ENTRIES SUPPLIED START
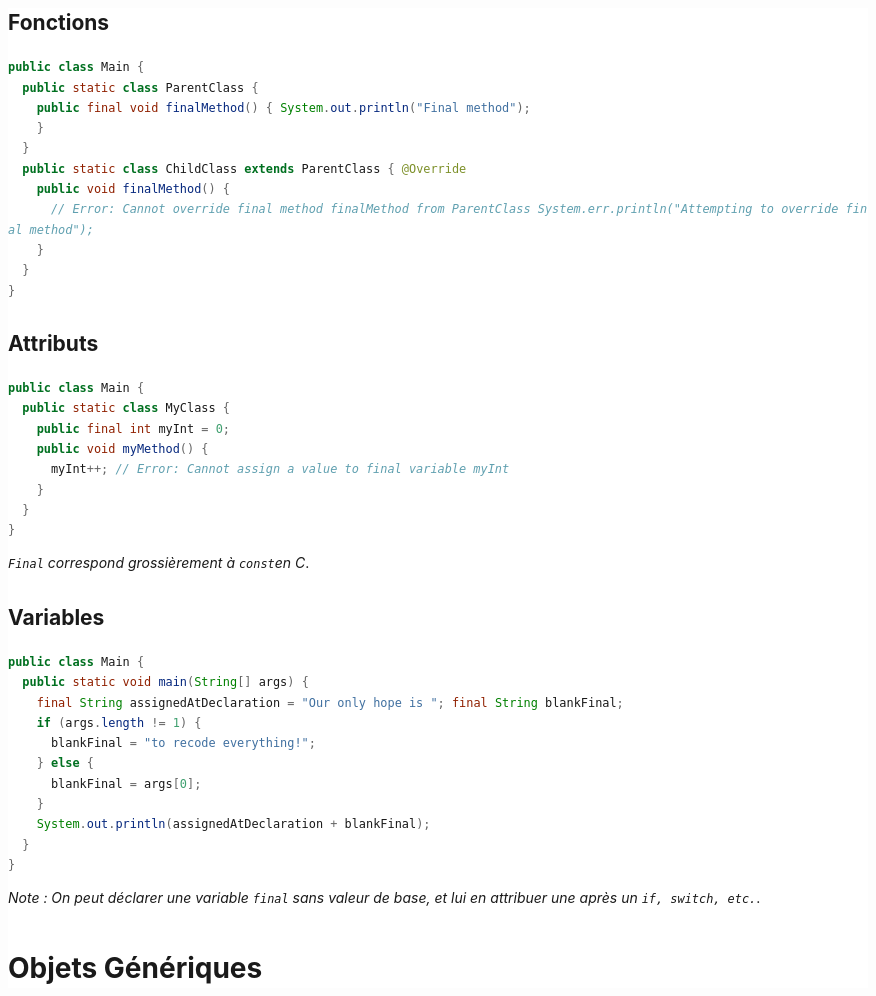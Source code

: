 ## Fonctions

```java
public class Main {
  public static class ParentClass {
    public final void finalMethod() { System.out.println("Final method");
    } 
  }
  public static class ChildClass extends ParentClass { @Override
    public void finalMethod() {
      // Error: Cannot override final method finalMethod from ParentClass System.err.println("Attempting to override final method");
    } 
  }
}
```

## Attributs

```java
public class Main {
  public static class MyClass {
    public final int myInt = 0;
    public void myMethod() {
      myInt++; // Error: Cannot assign a value to final variable myInt
    } 
  }
}
```

*`Final` correspond grossièrement à `const`en C*.

## Variables

```java
public class Main {
  public static void main(String[] args) {
    final String assignedAtDeclaration = "Our only hope is "; final String blankFinal;
    if (args.length != 1) {
      blankFinal = "to recode everything!";
    } else {
      blankFinal = args[0];
    }
    System.out.println(assignedAtDeclaration + blankFinal);
  }
}
```

*Note : On peut déclarer une variable `final` sans valeur de base, et lui en attribuer une après un `if, switch, etc.`*.

# Objets Génériques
ENTRIES SUPPLIED END
» WHAT IS EXPECTED
Read through the data above. Report each line that has the word "blankFinal".

» OUTPUT OF THE TASK
    final String assignedAtDeclaration = "Our only hope is "; final String blankFinal;
      blankFinal = "to recode everything!";
      blankFinal = args[0];
    System.out.println(assignedAtDeclaration + blankFinal);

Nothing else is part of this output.